Il a fallu que le représentant du pouvoir législatif s'en mêle, pour comprendre ce que veut réellement le pouvoir exécutif. La chambre explique ce que le gouvernement entend faire du mode de scrutin de toutes les réactions et les critiques.
C'est un Abdelouahed Radi très franc qui a révélé, lors d'une rencontre à Casablanca tenue le lundi dernier, les dessous de la loi organique relative au Parlement, autrement le projet de loi sur le mode de scrutin qui a, jusqu'ici, fait couler beaucoup d'encre. Nous voulons réduire le nombre de partis, a-t-il déclaré d'entrer de jeu.
Le pourquoi du comment ? «Trop de pluralisme tue le pluralisme» et surtout «nuit inévitablement à la construction de la démocratie». Pour le premier secrétaire adjoint de l'USFP, le parti de la majorité, ladite loi s'inscrit «justement dans la ligne droite de la rationalisation de la vie nationale». Pour un système politique en évolution, «il est grand temps qu'il passe à une étape beaucoup plus avancée» sans laquelle «il traînera la patte» et risque de «perdre sa propre liberté» dans un monde mondialisé. C'est dire l'enjeu qui motive les partenaires politiques et autres acteurs de l'échiquier.
Retour en arrière
Une fois adopté par la majorité, le mode de scrutin de liste a suscité une vive polémique : levée de bouclier. Chaque parti y est allé de sa réthorique et de sa critique. L'opposition s'est organisée en rang de bataille, la gauche radicale, entre autres, a sonné la cavalerie.

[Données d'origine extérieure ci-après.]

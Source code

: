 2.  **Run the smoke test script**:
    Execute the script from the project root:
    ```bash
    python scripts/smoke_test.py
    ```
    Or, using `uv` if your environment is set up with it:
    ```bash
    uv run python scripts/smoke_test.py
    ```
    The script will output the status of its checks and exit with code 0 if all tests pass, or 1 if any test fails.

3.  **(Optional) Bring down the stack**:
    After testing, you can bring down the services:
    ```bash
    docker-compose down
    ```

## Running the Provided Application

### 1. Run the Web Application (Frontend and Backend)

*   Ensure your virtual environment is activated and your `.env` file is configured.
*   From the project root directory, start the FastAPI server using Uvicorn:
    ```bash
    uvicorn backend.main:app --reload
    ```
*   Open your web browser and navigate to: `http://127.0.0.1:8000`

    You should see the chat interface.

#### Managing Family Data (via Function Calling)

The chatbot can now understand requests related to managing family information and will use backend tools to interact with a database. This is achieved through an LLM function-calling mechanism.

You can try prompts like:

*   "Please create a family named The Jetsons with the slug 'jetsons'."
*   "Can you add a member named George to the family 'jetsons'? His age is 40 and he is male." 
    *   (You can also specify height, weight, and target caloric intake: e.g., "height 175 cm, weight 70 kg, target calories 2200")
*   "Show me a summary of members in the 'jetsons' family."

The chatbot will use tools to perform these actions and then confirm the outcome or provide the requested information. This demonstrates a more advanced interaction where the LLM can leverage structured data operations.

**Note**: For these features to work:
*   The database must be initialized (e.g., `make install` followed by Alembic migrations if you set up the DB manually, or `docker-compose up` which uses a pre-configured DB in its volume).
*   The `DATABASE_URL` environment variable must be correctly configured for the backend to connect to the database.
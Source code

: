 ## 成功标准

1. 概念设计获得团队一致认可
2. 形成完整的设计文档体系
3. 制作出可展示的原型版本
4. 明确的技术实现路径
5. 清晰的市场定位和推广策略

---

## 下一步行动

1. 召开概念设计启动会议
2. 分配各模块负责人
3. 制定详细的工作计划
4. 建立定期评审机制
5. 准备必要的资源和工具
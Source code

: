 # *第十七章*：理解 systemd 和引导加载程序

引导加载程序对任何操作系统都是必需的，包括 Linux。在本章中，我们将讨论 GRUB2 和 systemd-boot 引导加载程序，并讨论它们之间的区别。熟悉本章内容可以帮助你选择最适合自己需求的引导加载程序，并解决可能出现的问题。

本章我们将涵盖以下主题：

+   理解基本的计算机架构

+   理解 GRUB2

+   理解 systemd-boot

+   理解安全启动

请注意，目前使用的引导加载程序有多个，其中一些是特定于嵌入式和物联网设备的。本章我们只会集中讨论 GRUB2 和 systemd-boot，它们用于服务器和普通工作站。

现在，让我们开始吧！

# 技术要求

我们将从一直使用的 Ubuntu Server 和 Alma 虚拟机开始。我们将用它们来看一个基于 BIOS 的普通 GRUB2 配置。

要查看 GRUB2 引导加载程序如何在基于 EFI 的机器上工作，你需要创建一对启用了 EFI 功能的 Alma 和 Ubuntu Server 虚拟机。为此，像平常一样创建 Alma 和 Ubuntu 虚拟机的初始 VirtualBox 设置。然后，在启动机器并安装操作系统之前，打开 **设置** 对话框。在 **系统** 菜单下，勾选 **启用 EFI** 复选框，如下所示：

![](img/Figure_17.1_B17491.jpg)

Les petits partis ont, en effet, toutes les raisons du monde pour en faire l'hallali. Un seuil de 7 % requis pour la redistribution des sièges est à même de les neutraliser à jamais. Ou, en cas de bon sens, les inciter à se regrouper et former des coalitions et autres unions. A maintes reprises réitérée, la perspective n'est pas pour déplaire aux pouvoirs publics apparemment très animés par cet objectif.

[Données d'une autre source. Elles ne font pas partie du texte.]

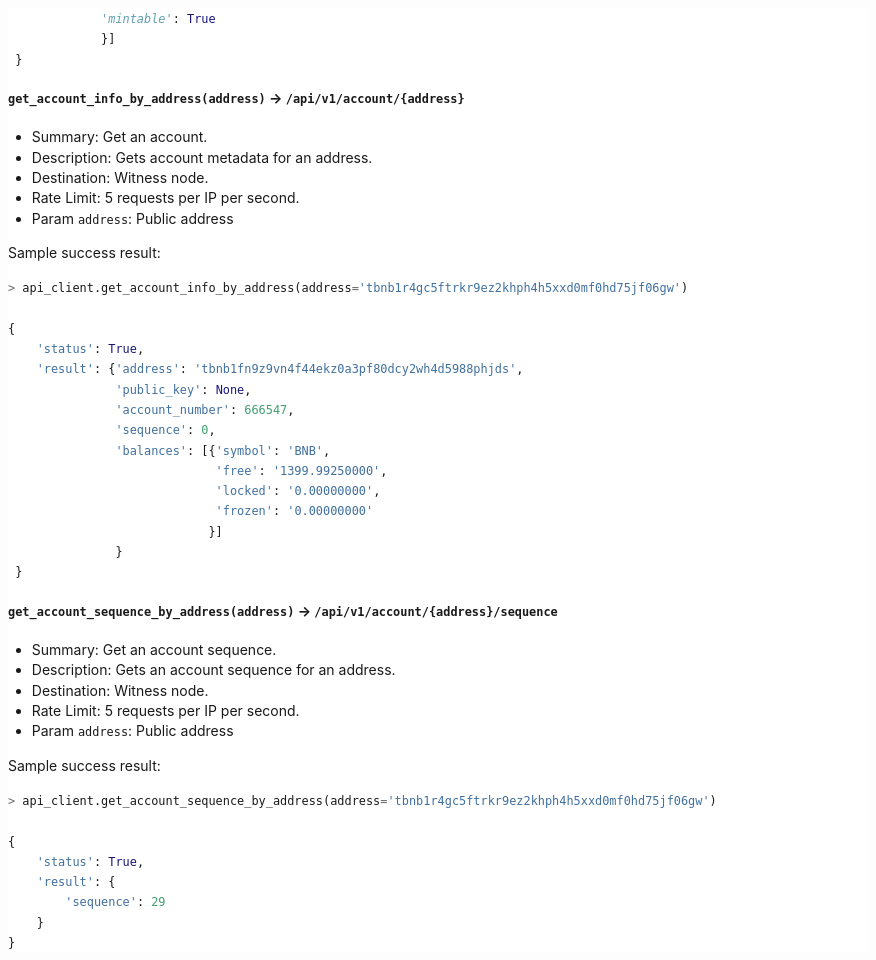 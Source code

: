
 ```python
             'mintable': True
             }]
 }
```

#### `get_account_info_by_address(address)`  -> `/api/v1/account/{address}`
- Summary: Get an account.
- Description: Gets account metadata for an address.
- Destination: Witness node.
- Rate Limit: 5 requests per IP per second.
- Param `address`: Public address

Sample success result:

```python
> api_client.get_account_info_by_address(address='tbnb1r4gc5ftrkr9ez2khph4h5xxd0mf0hd75jf06gw')

{
    'status': True, 
    'result': {'address': 'tbnb1fn9z9vn4f44ekz0a3pf80dcy2wh4d5988phjds', 
               'public_key': None,
               'account_number': 666547, 
               'sequence': 0, 
               'balances': [{'symbol': 'BNB', 
                             'free': '1399.99250000',
                             'locked': '0.00000000', 
                             'frozen': '0.00000000'
                            }]
               }
 }
```

#### `get_account_sequence_by_address(address)`  -> `/api/v1/account/{address}/sequence`
- Summary: Get an account sequence.
- Description: Gets an account sequence for an address.
- Destination: Witness node.
- Rate Limit: 5 requests per IP per second.
- Param `address`: Public address

Sample success result:

```python
> api_client.get_account_sequence_by_address(address='tbnb1r4gc5ftrkr9ez2khph4h5xxd0mf0hd75jf06gw')

{
    'status': True,
    'result': {
        'sequence': 29
    }
}

```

On en est d'ailleurs en phase de législation. La question, que le débat houleux a évidemment relégué au second plan, est plus "viscéralement politique" que les prises de positions criardes.
La voici : l'Etat, qui plus est dans une phase transitoire est-il habilité à légifèrer pour faire avancer la transformation? La réponse, choisie par le gouvernement, est visiblement par l'affirmative.
Pluralisme
Il va sans dire que la question traîne également son cortège de sous-entendus et de mésententes aussi. N’est-on pas en train d'étouffer l'expression politique ? Les mesures défendues par l'exécutif
ne sont-elles pas de nature à tracer les limites de la pratique politique ? Autant de questions qui, implicitement ou explicitement font courir les partis et les "objecteurs de conscience"."Une démocratie faible est le résultat d’un système de parti tout aussi faible" laisse entendre ce quadra socialiste. "il faut légifèrer" laisse tomber un membre de l'Istiqlal. L’ «Etat a déjà procédé de la sortie pour faire évoluer les choses» renchérit un autre. Exemple ? Code de la famille, code du travail et on en passe.

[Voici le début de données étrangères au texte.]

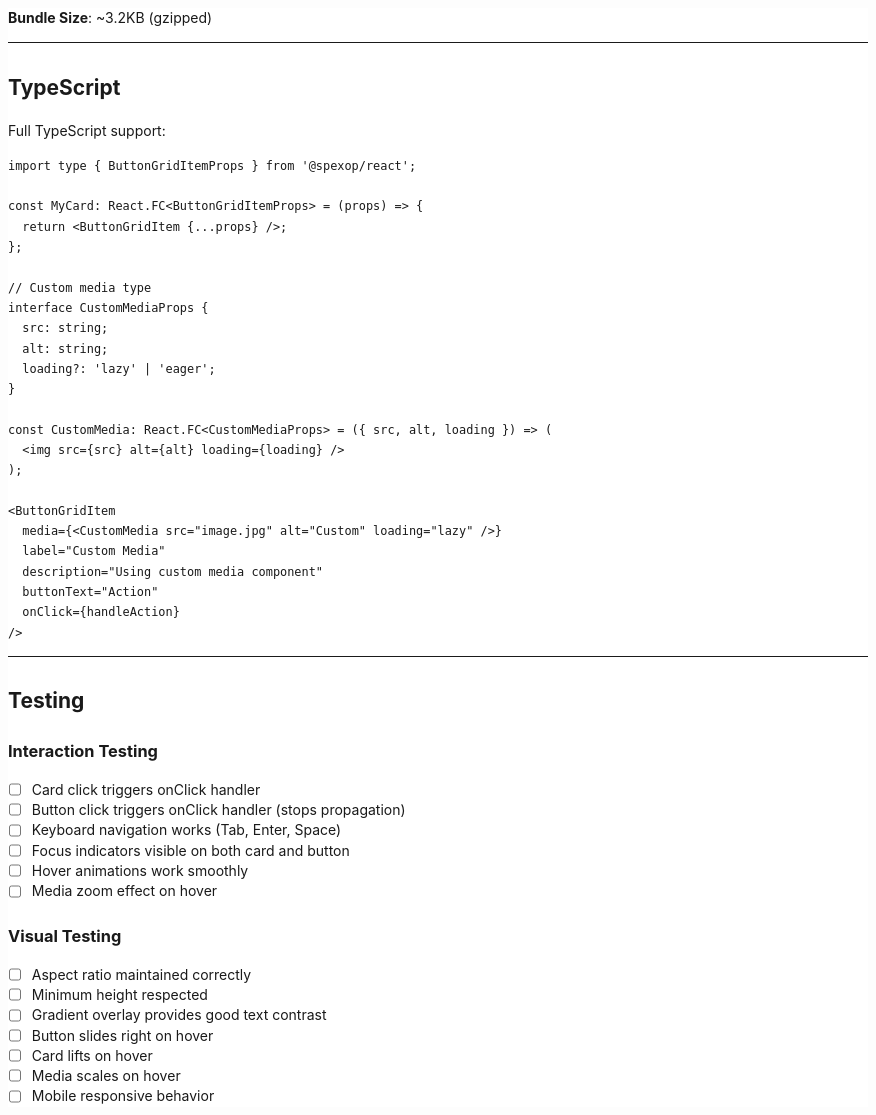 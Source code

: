 **Bundle Size**: ~3.2KB (gzipped)

---

## TypeScript

Full TypeScript support:

```tsx
import type { ButtonGridItemProps } from '@spexop/react';

const MyCard: React.FC<ButtonGridItemProps> = (props) => {
  return <ButtonGridItem {...props} />;
};

// Custom media type
interface CustomMediaProps {
  src: string;
  alt: string;
  loading?: 'lazy' | 'eager';
}

const CustomMedia: React.FC<CustomMediaProps> = ({ src, alt, loading }) => (
  <img src={src} alt={alt} loading={loading} />
);

<ButtonGridItem
  media={<CustomMedia src="image.jpg" alt="Custom" loading="lazy" />}
  label="Custom Media"
  description="Using custom media component"
  buttonText="Action"
  onClick={handleAction}
/>
```

---

## Testing

### Interaction Testing

- [ ] Card click triggers onClick handler
- [ ] Button click triggers onClick handler (stops propagation)
- [ ] Keyboard navigation works (Tab, Enter, Space)
- [ ] Focus indicators visible on both card and button
- [ ] Hover animations work smoothly
- [ ] Media zoom effect on hover

### Visual Testing

- [ ] Aspect ratio maintained correctly
- [ ] Minimum height respected
- [ ] Gradient overlay provides good text contrast
- [ ] Button slides right on hover
- [ ] Card lifts on hover
- [ ] Media scales on hover
- [ ] Mobile responsive behavior
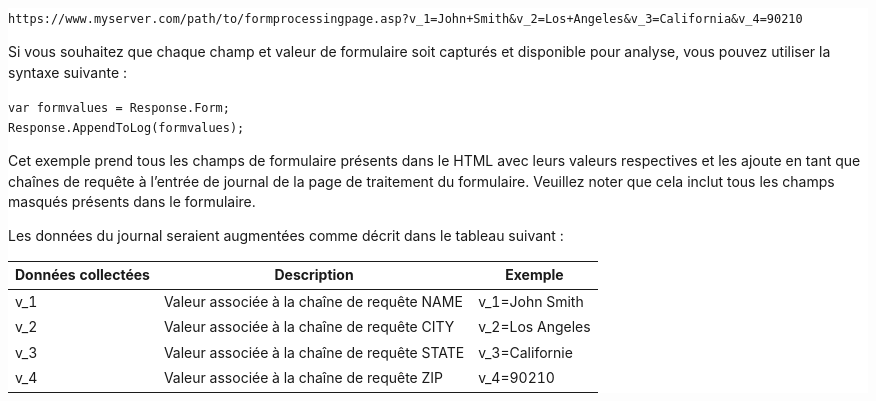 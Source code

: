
 ```
https://www.myserver.com/path/to/formprocessingpage.asp?v_1=John+Smith&v_2=Los+Angeles&v_3=California&v_4=90210
```

Si vous souhaitez que chaque champ et valeur de formulaire soit capturés et disponible pour analyse, vous pouvez utiliser la syntaxe suivante :

```
var formvalues = Response.Form;
Response.AppendToLog(formvalues);
```

Cet exemple prend tous les champs de formulaire présents dans le HTML avec leurs valeurs respectives et les ajoute en tant que chaînes de requête à l’entrée de journal de la page de traitement du formulaire. Veuillez noter que cela inclut tous les champs masqués présents dans le formulaire.

Les données du journal seraient augmentées comme décrit dans le tableau suivant :

| Données collectées | Description | Exemple |
|---|---|---|
| v_1 | Valeur associée à la chaîne de requête NAME | v_1=John Smith |
| v_2 | Valeur associée à la chaîne de requête CITY | v_2=Los Angeles |
| v_3 | Valeur associée à la chaîne de requête STATE | v_3=Californie |
| v_4 | Valeur associée à la chaîne de requête ZIP | v_4=90210 |

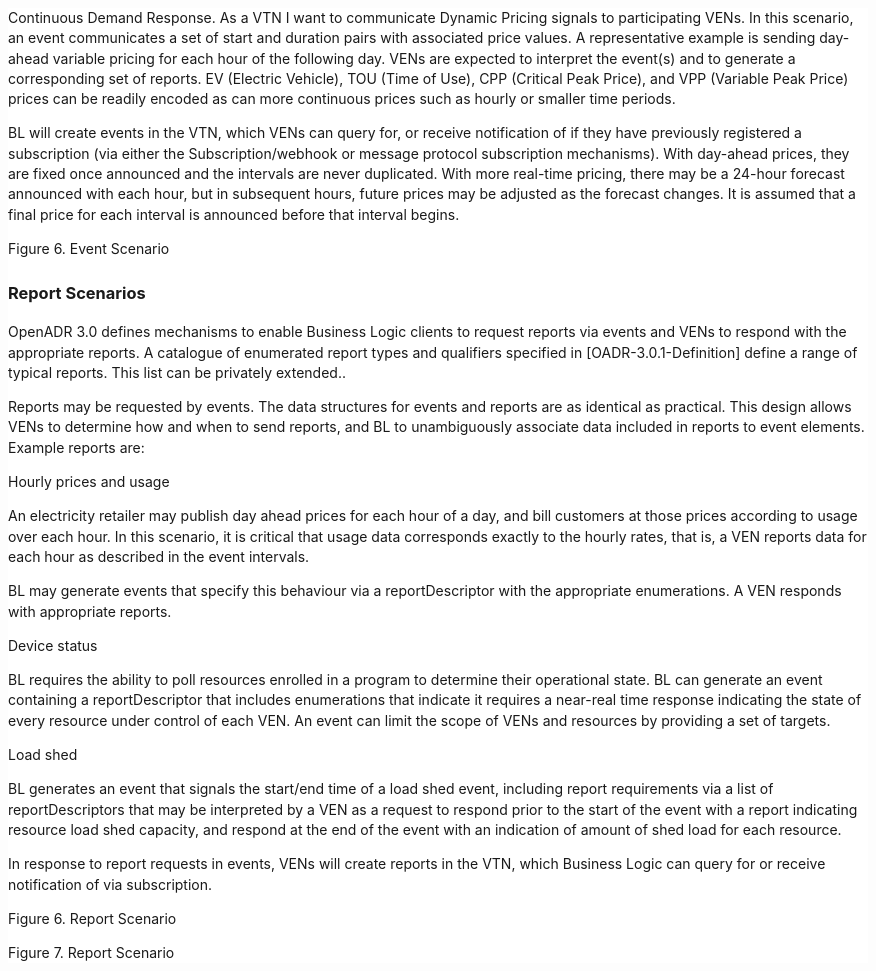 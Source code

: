 Continuous Demand Response. As a VTN I want to communicate Dynamic Pricing signals to participating VENs. In this scenario, an event communicates a set of start and duration pairs with associated price values. A representative example is sending day-ahead variable pricing for each hour of the following day. VENs are expected to interpret the event(s) and to generate a corresponding set of reports. EV (Electric Vehicle), TOU (Time of Use), CPP (Critical Peak Price), and VPP (Variable Peak Price) prices can be readily encoded as can more continuous prices such as hourly or smaller time periods.

BL will create events in the VTN, which VENs can query for, or receive notification of if they have previously registered a subscription (via either the Subscription/webhook or message protocol subscription mechanisms).  With day-ahead prices, they are fixed once announced and the intervals are never duplicated. With more real-time pricing, there may be a 24-hour forecast announced with each hour, but in subsequent hours, future prices may be adjusted as the forecast changes. It is assumed that a final price for each interval is announced before that interval begins.

Figure 6. Event Scenario

### Report Scenarios

OpenADR 3.0 defines mechanisms to enable Business Logic clients to request reports via events and VENs to respond with the appropriate reports. A catalogue of enumerated report types and qualifiers specified in [OADR-3.0.1-Definition] define a range of typical reports. This list can be privately extended..

Reports may be requested by events. The data structures for events and reports are as identical as practical. This design allows VENs to determine how and when to send reports, and BL to unambiguously associate data included in reports to event elements. Example reports are:

Hourly prices and usage

An electricity retailer may publish day ahead prices for each hour of a day, and bill customers at those prices according to usage over each hour. In this scenario, it is critical that usage data corresponds exactly to the hourly rates, that is, a VEN reports data for each hour as described in the event intervals.

BL may generate events that specify this behaviour via a reportDescriptor with the appropriate enumerations. A VEN responds with appropriate reports.

Device status

BL requires the ability to poll resources enrolled in a program to determine their operational state. BL can generate an event containing a reportDescriptor that includes enumerations that indicate it requires a near-real time response indicating the state of every resource under control of each VEN. An event can limit the scope of VENs and resources by providing a set of targets.

Load shed

BL generates an event that signals the start/end time of a load shed event, including report requirements via a list of reportDescriptors that may be interpreted by a VEN as a request to respond prior to the start of the event with a report indicating resource load shed capacity, and respond at the end of the event with an indication of amount of shed load for each resource.

In response to report requests in events, VENs will create reports in the VTN, which Business Logic can query for or receive notification of via subscription.

Figure 6. Report Scenario

Figure 7. Report Scenario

En termes de démocratie, le Maroc n'est pas une exception. "les grandes démocraties du monde, telle la GB. Les USA, ou l'Allemagne, ne comptent pas plus de trois à quatre partis". Et si la nature n’a pas fait son travail sous nos cieux, il faut aider l'histoire : les juristes appellent ce genre de procédure les mesures positivisionnistes. Sorte de couveuse pour une maturation in vitro.
Post 2007
Quels enjeux en fait se profilent derrière cette option ? Ceux qui ont suivi l'intervention de Driss Jettou devant la deuxième chambre aurait retenu, surtout, qu'il avait le regard au-delà de 2007. Simple exercice d'un chef de gouvernement qui a réhabilité le plan dans la politique nationale ? En fait, la perspective de la même majorité reconduite après les législatives 2007 n'est pas que pure spéculation. Et c'est là que le seuil de 7 % prend toute son ampleur seules quatre à cinq grandes formations politiques y survivront.
On devine donc le scénario prochain. Si la victoire du PJD ne fait pas de doute, celle des autres aussi, mais avec des scores plus ou moins différents des résultats obtenus en 2002. On aura le PJD donc, et les autres actuellement en groupe de commande. Rien, absolument rien ne milite pour un bouleversement de la situation de telle manière à ce que le PJD fera partie de l'équipe aux commandes.
Les amis de Saâdeddine Othmani l'ont-il déjà compris ? Plus, il paraît que c'est ce qui leur dicte leur prise de position. La dernière en date : un meeting, en concert avec 12 hezbicules, pour condamner le mode de scrutin. Le PJD, pourtant partisan d'un seuil très élevé, a tourné casa, que pour se trouver une place parmi les petits. Tout un symbole.